- _EXERCISE INSTRUCTIONS_
Using the material below, return exactly the lines between the one holding "She will have jilted" and the one holding "value for gpgcheck", inclusive, and no others.

===============

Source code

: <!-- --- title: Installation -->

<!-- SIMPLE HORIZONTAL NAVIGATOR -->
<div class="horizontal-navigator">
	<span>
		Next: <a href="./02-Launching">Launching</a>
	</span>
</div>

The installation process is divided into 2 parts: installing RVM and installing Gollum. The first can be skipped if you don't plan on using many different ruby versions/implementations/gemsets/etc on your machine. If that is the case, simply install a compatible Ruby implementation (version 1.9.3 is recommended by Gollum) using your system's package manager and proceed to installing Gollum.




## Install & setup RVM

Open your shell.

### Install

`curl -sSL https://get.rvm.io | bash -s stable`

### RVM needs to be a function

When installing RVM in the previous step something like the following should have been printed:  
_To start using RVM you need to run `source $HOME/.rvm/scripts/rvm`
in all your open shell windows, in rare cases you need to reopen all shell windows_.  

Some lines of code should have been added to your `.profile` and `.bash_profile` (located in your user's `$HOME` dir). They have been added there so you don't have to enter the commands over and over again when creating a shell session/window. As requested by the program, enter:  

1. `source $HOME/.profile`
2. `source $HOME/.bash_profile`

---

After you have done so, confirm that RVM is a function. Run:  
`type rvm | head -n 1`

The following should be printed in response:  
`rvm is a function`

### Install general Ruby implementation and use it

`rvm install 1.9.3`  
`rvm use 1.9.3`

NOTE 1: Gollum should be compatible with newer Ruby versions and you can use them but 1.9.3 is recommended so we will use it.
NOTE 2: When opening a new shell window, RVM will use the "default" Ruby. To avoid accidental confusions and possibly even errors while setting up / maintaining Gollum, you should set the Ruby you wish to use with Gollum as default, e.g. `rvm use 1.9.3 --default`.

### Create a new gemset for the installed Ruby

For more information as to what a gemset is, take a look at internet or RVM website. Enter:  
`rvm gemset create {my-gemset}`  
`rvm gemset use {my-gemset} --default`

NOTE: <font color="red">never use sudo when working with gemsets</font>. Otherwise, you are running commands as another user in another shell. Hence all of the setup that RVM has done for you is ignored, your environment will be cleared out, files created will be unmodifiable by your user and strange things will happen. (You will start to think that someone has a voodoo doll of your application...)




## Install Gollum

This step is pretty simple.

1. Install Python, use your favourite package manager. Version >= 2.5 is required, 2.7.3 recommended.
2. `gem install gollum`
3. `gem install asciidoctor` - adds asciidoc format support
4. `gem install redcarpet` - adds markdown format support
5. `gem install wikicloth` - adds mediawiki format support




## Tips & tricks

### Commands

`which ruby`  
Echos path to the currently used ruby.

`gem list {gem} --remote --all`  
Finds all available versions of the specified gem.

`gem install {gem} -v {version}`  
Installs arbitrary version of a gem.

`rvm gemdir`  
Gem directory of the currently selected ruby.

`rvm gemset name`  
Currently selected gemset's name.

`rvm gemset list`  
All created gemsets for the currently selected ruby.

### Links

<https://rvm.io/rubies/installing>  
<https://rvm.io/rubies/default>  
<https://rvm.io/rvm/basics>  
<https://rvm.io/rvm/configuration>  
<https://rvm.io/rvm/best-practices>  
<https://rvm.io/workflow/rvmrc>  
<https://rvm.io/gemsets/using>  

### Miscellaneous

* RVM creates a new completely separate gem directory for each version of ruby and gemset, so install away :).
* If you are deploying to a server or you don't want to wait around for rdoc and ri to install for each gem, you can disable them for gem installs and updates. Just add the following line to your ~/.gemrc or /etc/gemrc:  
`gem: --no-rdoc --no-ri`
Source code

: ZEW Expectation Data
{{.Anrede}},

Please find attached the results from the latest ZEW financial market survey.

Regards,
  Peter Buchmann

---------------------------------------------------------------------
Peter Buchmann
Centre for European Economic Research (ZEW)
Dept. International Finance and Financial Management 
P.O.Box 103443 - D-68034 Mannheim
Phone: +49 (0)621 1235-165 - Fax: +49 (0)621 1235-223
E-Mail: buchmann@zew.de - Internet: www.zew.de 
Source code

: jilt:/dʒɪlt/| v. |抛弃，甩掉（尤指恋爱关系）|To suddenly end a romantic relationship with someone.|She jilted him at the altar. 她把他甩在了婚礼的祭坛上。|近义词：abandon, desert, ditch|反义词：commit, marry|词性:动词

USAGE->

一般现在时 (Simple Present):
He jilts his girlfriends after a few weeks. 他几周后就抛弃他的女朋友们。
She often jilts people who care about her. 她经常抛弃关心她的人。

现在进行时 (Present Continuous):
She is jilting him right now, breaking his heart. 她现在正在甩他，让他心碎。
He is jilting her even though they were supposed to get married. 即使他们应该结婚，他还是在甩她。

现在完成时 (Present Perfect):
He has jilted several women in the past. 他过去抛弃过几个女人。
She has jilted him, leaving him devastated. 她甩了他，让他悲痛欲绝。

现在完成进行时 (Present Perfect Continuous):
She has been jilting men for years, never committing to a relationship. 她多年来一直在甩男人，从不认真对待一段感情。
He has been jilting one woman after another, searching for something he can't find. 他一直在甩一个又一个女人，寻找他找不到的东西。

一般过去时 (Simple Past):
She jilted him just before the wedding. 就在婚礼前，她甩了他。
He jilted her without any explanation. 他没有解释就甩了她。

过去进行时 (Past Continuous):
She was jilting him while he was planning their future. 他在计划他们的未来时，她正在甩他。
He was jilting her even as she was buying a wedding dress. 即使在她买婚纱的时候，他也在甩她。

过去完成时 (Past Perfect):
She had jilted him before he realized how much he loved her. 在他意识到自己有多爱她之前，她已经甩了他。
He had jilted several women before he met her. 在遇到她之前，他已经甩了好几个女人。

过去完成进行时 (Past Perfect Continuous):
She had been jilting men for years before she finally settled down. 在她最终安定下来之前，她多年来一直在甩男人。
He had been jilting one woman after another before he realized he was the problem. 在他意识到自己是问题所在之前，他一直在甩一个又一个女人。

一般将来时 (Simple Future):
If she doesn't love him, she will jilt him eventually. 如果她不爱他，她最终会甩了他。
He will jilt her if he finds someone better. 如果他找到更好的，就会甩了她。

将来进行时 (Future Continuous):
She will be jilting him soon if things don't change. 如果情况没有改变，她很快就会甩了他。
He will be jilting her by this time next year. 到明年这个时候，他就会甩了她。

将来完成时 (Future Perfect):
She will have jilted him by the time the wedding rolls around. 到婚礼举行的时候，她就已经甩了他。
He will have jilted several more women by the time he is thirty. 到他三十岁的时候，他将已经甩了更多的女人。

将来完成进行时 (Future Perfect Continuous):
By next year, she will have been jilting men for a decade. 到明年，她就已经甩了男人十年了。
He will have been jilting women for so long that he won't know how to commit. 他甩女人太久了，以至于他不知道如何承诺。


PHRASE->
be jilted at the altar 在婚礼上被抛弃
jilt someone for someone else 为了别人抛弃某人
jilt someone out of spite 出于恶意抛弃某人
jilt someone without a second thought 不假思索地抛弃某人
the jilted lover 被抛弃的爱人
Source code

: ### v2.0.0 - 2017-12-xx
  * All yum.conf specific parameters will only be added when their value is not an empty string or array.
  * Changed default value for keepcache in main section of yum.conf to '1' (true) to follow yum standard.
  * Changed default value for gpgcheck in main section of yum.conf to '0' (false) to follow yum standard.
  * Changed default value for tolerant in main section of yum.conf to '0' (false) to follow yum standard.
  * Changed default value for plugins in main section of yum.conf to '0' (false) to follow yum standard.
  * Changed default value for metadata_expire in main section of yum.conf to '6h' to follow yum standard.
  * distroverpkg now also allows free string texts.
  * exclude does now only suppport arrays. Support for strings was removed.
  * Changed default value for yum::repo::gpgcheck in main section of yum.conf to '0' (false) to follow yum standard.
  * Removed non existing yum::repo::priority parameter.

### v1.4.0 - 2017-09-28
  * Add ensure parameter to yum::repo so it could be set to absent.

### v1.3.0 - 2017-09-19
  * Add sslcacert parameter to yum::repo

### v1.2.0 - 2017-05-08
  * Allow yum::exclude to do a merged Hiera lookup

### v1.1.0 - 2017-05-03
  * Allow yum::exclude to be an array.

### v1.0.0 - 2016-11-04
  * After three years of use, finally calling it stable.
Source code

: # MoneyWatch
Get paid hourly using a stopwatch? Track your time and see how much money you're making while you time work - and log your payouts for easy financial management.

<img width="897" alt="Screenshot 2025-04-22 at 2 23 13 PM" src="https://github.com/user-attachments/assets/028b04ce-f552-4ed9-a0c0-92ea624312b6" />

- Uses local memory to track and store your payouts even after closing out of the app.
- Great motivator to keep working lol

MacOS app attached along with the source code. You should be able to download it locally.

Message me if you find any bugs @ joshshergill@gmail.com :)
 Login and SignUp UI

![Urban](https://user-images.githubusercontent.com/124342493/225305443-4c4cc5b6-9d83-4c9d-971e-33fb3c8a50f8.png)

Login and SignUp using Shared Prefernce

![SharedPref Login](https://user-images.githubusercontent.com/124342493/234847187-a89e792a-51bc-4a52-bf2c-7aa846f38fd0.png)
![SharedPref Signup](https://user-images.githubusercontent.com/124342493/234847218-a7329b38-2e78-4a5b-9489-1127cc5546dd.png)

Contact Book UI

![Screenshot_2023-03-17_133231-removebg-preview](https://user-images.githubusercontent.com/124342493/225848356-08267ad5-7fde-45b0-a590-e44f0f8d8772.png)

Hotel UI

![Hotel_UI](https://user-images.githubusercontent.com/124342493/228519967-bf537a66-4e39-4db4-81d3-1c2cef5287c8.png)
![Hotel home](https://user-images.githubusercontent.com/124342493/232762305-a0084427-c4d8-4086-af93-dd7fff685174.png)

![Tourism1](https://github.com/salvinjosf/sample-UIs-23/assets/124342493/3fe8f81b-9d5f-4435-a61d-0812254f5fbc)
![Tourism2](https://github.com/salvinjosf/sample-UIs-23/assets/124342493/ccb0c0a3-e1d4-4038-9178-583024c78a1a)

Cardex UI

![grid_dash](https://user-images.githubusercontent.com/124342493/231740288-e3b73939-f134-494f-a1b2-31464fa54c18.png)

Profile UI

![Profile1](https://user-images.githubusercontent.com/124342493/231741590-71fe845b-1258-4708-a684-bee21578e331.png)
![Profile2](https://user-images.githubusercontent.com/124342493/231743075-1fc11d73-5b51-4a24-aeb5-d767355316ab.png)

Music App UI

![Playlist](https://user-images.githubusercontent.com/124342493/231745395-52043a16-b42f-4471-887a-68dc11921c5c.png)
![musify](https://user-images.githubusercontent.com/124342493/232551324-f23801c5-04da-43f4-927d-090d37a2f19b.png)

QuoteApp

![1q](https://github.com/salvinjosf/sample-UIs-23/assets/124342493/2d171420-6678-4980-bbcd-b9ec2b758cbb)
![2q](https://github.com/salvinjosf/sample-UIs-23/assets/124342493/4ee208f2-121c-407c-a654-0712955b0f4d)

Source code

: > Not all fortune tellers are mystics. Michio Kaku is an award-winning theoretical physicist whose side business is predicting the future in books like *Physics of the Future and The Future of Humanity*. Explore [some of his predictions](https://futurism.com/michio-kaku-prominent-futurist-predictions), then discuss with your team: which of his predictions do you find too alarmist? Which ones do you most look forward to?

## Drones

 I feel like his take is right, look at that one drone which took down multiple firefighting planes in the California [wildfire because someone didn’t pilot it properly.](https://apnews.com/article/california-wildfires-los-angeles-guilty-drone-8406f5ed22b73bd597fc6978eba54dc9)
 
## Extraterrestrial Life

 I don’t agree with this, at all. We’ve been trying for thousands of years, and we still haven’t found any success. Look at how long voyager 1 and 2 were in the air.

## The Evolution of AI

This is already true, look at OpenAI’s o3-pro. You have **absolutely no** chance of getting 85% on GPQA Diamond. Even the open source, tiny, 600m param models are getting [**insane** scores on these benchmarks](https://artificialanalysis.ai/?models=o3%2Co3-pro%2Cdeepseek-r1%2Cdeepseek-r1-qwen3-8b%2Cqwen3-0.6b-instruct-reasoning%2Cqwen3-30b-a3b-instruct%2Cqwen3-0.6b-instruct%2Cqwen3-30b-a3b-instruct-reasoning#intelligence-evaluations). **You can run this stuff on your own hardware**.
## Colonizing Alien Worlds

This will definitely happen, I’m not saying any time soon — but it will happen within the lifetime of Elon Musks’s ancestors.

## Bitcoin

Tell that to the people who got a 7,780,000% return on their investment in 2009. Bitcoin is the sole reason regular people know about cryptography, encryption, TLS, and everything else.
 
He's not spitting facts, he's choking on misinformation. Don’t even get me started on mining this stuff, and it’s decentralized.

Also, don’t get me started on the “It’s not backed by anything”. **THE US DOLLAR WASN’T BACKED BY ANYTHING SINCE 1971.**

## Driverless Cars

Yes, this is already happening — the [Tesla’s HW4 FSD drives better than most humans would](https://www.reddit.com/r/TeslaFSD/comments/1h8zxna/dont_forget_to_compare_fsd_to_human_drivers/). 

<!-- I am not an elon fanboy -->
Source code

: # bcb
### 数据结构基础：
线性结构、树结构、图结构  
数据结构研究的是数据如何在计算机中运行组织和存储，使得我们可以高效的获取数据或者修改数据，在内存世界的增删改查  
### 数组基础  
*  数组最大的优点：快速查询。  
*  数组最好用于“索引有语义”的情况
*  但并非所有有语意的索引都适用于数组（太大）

===============

- _TASK RESULT_
She will have jilted him by the time the wedding rolls around. 到婚礼举行的时候，她就已经甩了他。
He will have jilted several more women by the time he is thirty. 到他三十岁的时候，他将已经甩了更多的女人。

将来完成进行时 (Future Perfect Continuous):
By next year, she will have been jilting men for a decade. 到明年，她就已经甩了男人十年了。
He will have been jilting women for so long that he won't know how to commit. 他甩女人太久了，以至于他不知道如何承诺。


PHRASE->
be jilted at the altar 在婚礼上被抛弃
jilt someone for someone else 为了别人抛弃某人
jilt someone out of spite 出于恶意抛弃某人
jilt someone without a second thought 不假思索地抛弃某人
the jilted lover 被抛弃的爱人
Source code

: ### v2.0.0 - 2017-12-xx
  * All yum.conf specific parameters will only be added when their value is not an empty string or array.
  * Changed default value for keepcache in main section of yum.conf to '1' (true) to follow yum standard.
  * Changed default value for gpgcheck in main section of yum.conf to '0' (false) to follow yum standard.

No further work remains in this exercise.